Records provided section start

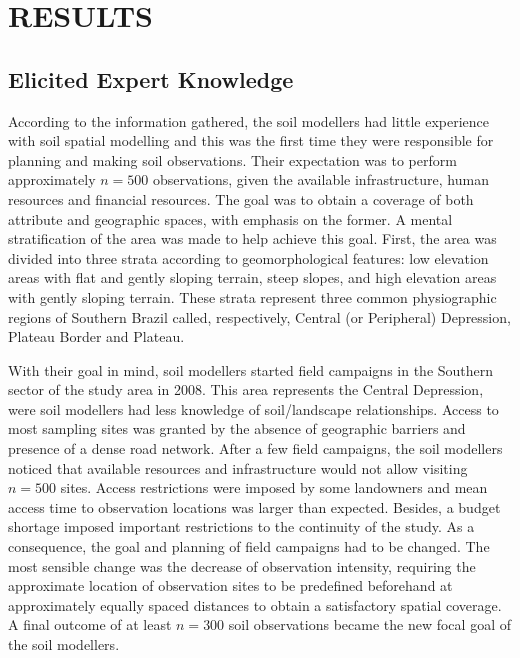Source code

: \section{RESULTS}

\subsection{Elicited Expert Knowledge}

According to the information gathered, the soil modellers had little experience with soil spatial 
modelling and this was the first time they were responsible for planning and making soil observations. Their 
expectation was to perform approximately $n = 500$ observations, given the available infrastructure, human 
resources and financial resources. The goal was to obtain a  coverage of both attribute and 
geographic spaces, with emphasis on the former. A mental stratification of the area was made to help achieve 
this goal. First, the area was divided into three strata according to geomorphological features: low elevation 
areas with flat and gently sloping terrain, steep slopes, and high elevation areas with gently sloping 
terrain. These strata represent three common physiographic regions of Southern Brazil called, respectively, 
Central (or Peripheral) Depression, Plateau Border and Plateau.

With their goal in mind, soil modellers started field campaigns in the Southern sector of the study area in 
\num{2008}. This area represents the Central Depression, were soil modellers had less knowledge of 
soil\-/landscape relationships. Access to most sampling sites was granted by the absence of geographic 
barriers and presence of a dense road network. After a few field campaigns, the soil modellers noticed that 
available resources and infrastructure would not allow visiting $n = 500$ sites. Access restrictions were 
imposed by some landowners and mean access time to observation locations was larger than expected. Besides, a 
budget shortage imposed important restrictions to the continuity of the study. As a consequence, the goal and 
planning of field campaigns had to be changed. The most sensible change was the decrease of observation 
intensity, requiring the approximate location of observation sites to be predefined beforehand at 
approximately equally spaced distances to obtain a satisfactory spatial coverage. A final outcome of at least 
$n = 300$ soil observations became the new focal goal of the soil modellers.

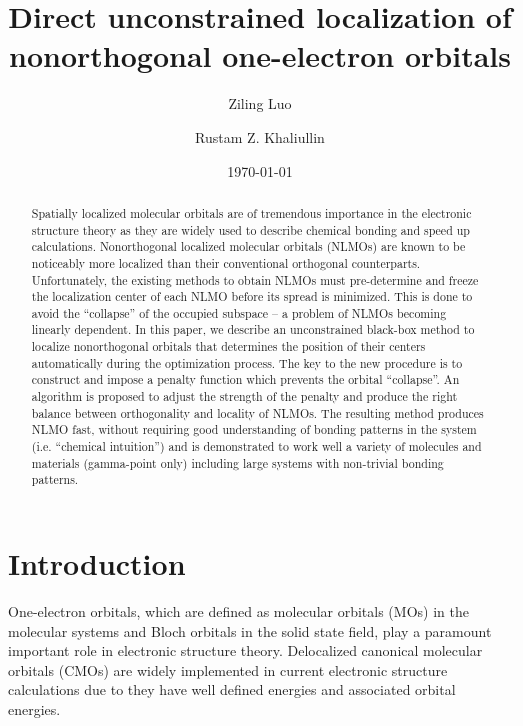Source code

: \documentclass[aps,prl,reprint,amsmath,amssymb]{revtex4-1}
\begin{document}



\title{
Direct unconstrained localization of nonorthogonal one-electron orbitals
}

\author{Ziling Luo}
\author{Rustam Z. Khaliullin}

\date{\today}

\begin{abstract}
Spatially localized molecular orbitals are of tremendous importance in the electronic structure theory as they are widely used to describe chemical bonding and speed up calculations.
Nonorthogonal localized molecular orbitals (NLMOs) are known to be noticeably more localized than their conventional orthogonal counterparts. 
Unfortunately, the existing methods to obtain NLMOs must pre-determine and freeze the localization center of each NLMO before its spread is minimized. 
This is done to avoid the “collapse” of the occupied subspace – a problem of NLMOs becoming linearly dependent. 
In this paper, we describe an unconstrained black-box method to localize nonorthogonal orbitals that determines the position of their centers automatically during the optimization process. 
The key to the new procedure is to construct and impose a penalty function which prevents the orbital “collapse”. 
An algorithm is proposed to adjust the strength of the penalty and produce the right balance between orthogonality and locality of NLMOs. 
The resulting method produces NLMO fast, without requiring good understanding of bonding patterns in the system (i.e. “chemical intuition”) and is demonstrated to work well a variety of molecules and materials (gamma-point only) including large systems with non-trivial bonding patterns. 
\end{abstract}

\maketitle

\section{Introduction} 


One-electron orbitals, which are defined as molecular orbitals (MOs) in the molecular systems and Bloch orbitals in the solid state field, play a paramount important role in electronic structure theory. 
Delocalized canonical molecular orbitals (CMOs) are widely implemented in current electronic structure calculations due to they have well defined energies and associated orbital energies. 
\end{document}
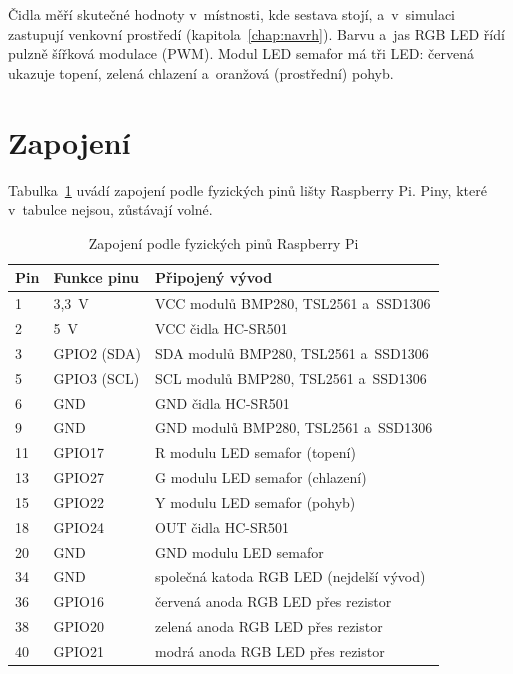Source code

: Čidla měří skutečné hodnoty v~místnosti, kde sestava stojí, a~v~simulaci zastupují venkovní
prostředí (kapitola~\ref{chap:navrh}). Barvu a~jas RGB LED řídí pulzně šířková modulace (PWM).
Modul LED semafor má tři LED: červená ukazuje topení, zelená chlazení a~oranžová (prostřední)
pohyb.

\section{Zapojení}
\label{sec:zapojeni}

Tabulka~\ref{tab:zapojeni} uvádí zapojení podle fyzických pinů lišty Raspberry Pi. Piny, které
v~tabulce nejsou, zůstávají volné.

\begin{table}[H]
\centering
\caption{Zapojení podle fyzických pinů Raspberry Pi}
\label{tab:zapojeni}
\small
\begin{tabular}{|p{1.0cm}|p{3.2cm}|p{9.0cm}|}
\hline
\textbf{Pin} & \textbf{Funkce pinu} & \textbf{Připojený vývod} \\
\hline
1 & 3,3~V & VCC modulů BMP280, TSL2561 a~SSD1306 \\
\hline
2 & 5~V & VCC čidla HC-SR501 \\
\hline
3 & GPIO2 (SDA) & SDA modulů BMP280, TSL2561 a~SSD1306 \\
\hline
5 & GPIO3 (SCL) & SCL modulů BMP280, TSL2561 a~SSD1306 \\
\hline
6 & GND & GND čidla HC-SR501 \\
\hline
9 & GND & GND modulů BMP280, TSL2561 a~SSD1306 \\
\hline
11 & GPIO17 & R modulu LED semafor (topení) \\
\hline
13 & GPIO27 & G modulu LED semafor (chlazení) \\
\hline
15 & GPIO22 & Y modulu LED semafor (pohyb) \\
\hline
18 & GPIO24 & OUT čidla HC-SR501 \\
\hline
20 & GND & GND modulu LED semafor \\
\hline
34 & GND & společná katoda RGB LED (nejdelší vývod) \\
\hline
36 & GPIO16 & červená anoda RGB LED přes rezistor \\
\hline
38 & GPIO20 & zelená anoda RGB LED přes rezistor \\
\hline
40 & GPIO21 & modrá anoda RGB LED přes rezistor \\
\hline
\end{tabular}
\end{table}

Records provided section end

Write every record out again exactly as written. Pictures don't belong in the copy.

Source code

: \section{RESULTS}

\subsection{Elicited Expert Knowledge}

According to the information gathered, the soil modellers had little experience with soil spatial 
modelling and this was the first time they were responsible for planning and making soil observations. Their 
expectation was to perform approximately $n = 500$ observations, given the available infrastructure, human 
resources and financial resources. The goal was to obtain a  coverage of both attribute and 
geographic spaces, with emphasis on the former. A mental stratification of the area was made to help achieve 
this goal. First, the area was divided into three strata according to geomorphological features: low elevation 
areas with flat and gently sloping terrain, steep slopes, and high elevation areas with gently sloping 
terrain. These strata represent three common physiographic regions of Southern Brazil called, respectively, 
Central (or Peripheral) Depression, Plateau Border and Plateau.

With their goal in mind, soil modellers started field campaigns in the Southern sector of the study area in 
\num{2008}. This area represents the Central Depression, were soil modellers had less knowledge of 
soil\-/landscape relationships. Access to most sampling sites was granted by the absence of geographic 
barriers and presence of a dense road network. After a few field campaigns, the soil modellers noticed that 
available resources and infrastructure would not allow visiting $n = 500$ sites. Access restrictions were 
imposed by some landowners and mean access time to observation locations was larger than expected. Besides, a 
budget shortage imposed important restrictions to the continuity of the study. As a consequence, the goal and 
planning of field campaigns had to be changed. The most sensible change was the decrease of observation 
intensity, requiring the approximate location of observation sites to be predefined beforehand at 
approximately equally spaced distances to obtain a satisfactory spatial coverage. A final outcome of at least 
$n = 300$ soil observations became the new focal goal of the soil modellers.

Source code

: \documentclass[aps,prl,reprint,amsmath,amssymb]{revtex4-1}
\begin{document}



\title{
Direct unconstrained localization of nonorthogonal one-electron orbitals
}

\author{Ziling Luo}
\author{Rustam Z. Khaliullin}

\date{\today}

\begin{abstract}
Spatially localized molecular orbitals are of tremendous importance in the electronic structure theory as they are widely used to describe chemical bonding and speed up calculations.
Nonorthogonal localized molecular orbitals (NLMOs) are known to be noticeably more localized than their conventional orthogonal counterparts. 
Unfortunately, the existing methods to obtain NLMOs must pre-determine and freeze the localization center of each NLMO before its spread is minimized. 
This is done to avoid the “collapse” of the occupied subspace – a problem of NLMOs becoming linearly dependent. 
In this paper, we describe an unconstrained black-box method to localize nonorthogonal orbitals that determines the position of their centers automatically during the optimization process. 
The key to the new procedure is to construct and impose a penalty function which prevents the orbital “collapse”. 
An algorithm is proposed to adjust the strength of the penalty and produce the right balance between orthogonality and locality of NLMOs. 
The resulting method produces NLMO fast, without requiring good understanding of bonding patterns in the system (i.e. “chemical intuition”) and is demonstrated to work well a variety of molecules and materials (gamma-point only) including large systems with non-trivial bonding patterns. 
\end{abstract}

\maketitle

\section{Introduction} 


One-electron orbitals, which are defined as molecular orbitals (MOs) in the molecular systems and Bloch orbitals in the solid state field, play a paramount important role in electronic structure theory. 
Delocalized canonical molecular orbitals (CMOs) are widely implemented in current electronic structure calculations due to they have well defined energies and associated orbital energies. 
\end{document}
Source code

: Čidla měří skutečné hodnoty v~místnosti, kde sestava stojí, a~v~simulaci zastupují venkovní
prostředí (kapitola~\ref{chap:navrh}). Barvu a~jas RGB LED řídí pulzně šířková modulace (PWM).
Modul LED semafor má tři LED: červená ukazuje topení, zelená chlazení a~oranžová (prostřední)
pohyb.

\section{Zapojení}
\label{sec:zapojeni}

Tabulka~\ref{tab:zapojeni} uvádí zapojení podle fyzických pinů lišty Raspberry Pi. Piny, které
v~tabulce nejsou, zůstávají volné.

\begin{table}[H]
\centering
\caption{Zapojení podle fyzických pinů Raspberry Pi}
\label{tab:zapojeni}
\small
\begin{tabular}{|p{1.0cm}|p{3.2cm}|p{9.0cm}|}
\hline
\textbf{Pin} & \textbf{Funkce pinu} & \textbf{Připojený vývod} \\
\hline
1 & 3,3~V & VCC modulů BMP280, TSL2561 a~SSD1306 \\
\hline
2 & 5~V & VCC čidla HC-SR501 \\
\hline
3 & GPIO2 (SDA) & SDA modulů BMP280, TSL2561 a~SSD1306 \\
\hline
5 & GPIO3 (SCL) & SCL modulů BMP280, TSL2561 a~SSD1306 \\
\hline
6 & GND & GND čidla HC-SR501 \\
\hline
9 & GND & GND modulů BMP280, TSL2561 a~SSD1306 \\
\hline
11 & GPIO17 & R modulu LED semafor (topení) \\
\hline
13 & GPIO27 & G modulu LED semafor (chlazení) \\
\hline
15 & GPIO22 & Y modulu LED semafor (pohyb) \\
\hline
18 & GPIO24 & OUT čidla HC-SR501 \\
\hline
20 & GND & GND modulu LED semafor \\
\hline
34 & GND & společná katoda RGB LED (nejdelší vývod) \\
\hline
36 & GPIO16 & červená anoda RGB LED přes rezistor \\
\hline
38 & GPIO20 & zelená anoda RGB LED přes rezistor \\
\hline
40 & GPIO21 & modrá anoda RGB LED přes rezistor \\
\hline
\end{tabular}
\end{table}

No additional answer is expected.